• **TASK INSTRUCTIONS**: Pull every line containing "json" from the data.

Saved data entries

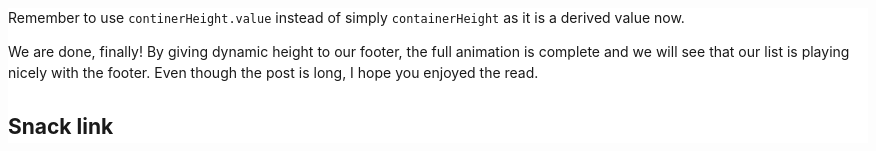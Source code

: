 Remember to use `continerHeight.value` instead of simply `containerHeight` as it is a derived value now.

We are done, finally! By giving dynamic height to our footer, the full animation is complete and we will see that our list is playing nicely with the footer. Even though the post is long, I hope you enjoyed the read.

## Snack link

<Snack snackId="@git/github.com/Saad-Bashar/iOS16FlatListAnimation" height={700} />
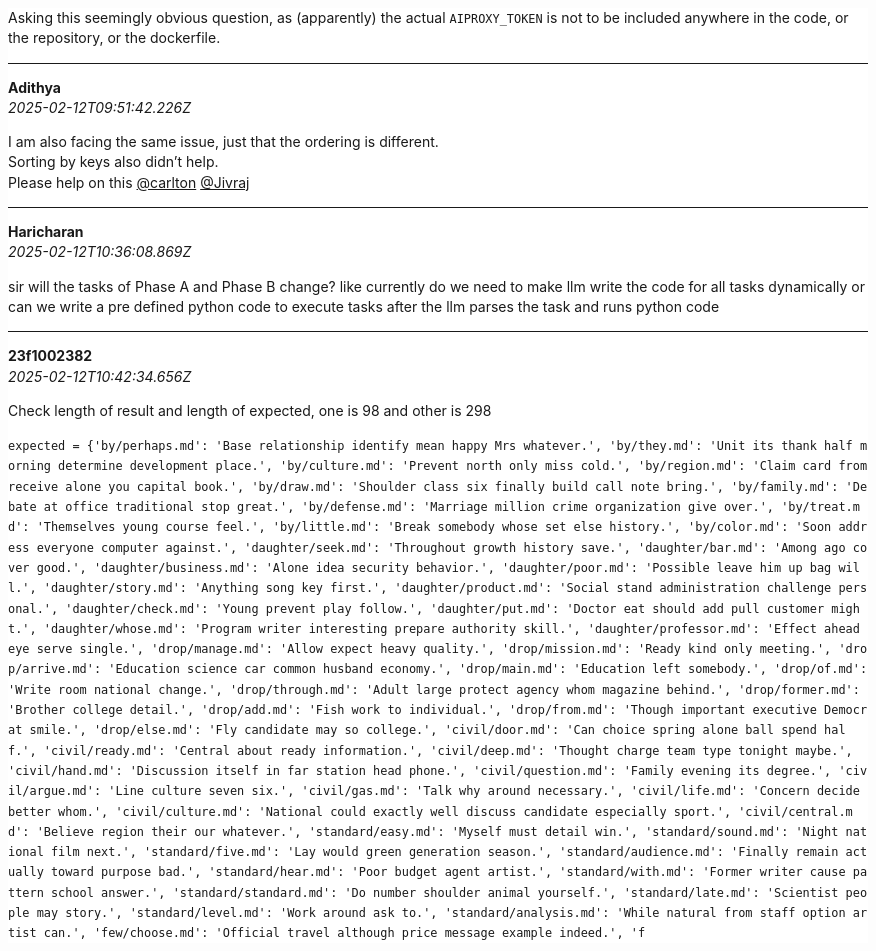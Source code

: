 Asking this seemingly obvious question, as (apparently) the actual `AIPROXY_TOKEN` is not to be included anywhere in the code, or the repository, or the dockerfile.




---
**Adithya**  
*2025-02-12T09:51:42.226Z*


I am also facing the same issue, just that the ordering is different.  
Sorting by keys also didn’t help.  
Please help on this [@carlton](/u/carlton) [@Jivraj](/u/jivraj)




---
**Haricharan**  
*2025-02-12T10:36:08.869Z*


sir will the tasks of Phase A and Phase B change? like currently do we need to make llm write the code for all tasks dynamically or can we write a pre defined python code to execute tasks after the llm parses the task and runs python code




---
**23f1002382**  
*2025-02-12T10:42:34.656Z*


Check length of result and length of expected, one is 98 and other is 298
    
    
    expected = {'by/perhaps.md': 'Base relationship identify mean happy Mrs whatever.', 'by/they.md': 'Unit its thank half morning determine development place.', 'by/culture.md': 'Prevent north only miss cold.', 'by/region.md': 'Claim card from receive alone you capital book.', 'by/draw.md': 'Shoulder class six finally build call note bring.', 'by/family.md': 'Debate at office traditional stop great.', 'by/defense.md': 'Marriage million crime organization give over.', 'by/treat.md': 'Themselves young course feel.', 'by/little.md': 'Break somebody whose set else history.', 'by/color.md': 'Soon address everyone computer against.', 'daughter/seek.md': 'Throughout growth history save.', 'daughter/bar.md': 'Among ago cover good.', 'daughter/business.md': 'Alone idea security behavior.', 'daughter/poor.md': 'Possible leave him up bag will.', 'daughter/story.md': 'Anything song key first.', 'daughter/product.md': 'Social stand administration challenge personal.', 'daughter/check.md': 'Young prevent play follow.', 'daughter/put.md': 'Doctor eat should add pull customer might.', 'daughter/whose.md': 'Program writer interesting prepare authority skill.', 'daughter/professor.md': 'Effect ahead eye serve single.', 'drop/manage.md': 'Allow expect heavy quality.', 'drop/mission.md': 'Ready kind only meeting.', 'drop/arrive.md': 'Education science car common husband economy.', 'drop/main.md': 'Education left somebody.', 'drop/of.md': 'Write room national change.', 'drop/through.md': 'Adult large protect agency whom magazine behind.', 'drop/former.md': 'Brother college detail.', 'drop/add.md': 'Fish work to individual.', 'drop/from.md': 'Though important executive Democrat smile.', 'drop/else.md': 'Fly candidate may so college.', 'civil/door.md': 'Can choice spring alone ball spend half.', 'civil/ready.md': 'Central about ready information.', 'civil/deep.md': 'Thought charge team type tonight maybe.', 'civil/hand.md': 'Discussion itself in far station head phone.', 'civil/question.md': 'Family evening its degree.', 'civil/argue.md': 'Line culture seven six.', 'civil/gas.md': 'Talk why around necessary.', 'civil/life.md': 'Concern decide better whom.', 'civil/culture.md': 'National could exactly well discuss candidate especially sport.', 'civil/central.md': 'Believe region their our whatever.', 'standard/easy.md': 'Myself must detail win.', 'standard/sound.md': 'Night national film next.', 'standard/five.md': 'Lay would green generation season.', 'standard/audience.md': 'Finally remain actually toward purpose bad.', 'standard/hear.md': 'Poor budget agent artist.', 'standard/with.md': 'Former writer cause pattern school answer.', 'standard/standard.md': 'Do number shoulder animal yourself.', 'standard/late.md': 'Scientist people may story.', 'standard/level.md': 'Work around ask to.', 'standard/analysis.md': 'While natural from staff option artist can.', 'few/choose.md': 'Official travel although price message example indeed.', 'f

--

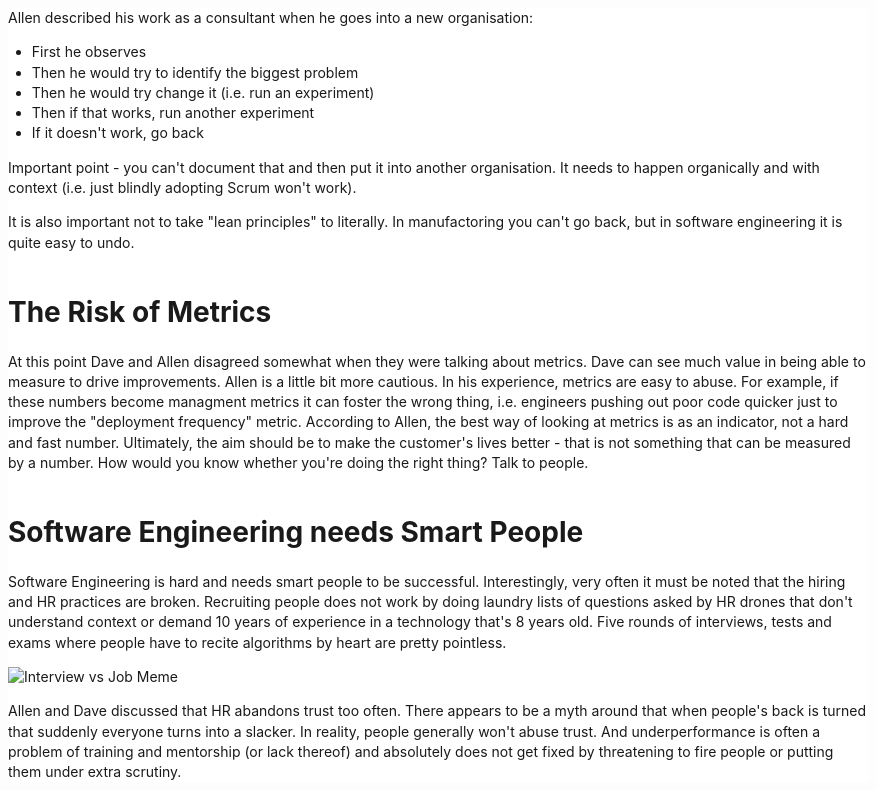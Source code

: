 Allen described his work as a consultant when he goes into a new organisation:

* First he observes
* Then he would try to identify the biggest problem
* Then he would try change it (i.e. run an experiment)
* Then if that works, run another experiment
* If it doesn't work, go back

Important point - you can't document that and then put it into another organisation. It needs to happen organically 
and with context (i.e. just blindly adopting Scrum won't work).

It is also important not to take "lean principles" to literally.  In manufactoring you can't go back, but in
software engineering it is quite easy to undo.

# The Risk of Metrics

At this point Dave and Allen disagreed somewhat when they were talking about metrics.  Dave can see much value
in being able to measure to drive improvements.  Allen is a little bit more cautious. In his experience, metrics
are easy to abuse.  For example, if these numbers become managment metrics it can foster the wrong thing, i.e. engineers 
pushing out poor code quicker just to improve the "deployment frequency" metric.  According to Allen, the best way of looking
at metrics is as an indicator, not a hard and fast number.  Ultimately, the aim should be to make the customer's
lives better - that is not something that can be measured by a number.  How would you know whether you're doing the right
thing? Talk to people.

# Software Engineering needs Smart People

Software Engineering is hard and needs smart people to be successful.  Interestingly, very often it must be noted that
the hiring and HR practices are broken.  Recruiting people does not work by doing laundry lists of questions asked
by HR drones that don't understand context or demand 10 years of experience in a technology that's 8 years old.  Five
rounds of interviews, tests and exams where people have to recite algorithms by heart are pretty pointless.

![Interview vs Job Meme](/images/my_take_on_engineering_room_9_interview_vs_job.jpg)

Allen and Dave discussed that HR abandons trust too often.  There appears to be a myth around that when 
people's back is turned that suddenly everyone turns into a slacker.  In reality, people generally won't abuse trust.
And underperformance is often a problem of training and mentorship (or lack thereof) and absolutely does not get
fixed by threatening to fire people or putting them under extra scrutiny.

--

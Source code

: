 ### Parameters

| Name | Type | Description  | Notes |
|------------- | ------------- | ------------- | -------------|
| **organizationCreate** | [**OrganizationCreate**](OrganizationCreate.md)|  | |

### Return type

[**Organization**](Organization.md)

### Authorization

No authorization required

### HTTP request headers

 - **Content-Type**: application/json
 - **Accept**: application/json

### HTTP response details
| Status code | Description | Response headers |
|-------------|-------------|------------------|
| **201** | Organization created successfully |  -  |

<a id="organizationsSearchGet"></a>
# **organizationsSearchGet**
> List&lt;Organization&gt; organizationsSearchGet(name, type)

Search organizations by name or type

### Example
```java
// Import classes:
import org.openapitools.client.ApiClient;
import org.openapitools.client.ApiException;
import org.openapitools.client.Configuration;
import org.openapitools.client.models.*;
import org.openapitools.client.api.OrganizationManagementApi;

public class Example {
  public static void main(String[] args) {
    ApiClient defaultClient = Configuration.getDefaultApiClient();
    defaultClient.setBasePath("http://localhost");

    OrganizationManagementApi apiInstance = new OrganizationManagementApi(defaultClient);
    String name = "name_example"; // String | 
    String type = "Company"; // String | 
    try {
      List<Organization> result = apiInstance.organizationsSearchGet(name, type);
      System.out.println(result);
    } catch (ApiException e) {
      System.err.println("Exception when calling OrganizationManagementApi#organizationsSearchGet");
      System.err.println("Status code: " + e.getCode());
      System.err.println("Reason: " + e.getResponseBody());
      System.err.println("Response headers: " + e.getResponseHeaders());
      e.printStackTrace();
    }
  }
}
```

• **RESULT FOR THIS TASK**:
 - **Content-Type**: application/json
 - **Accept**: application/json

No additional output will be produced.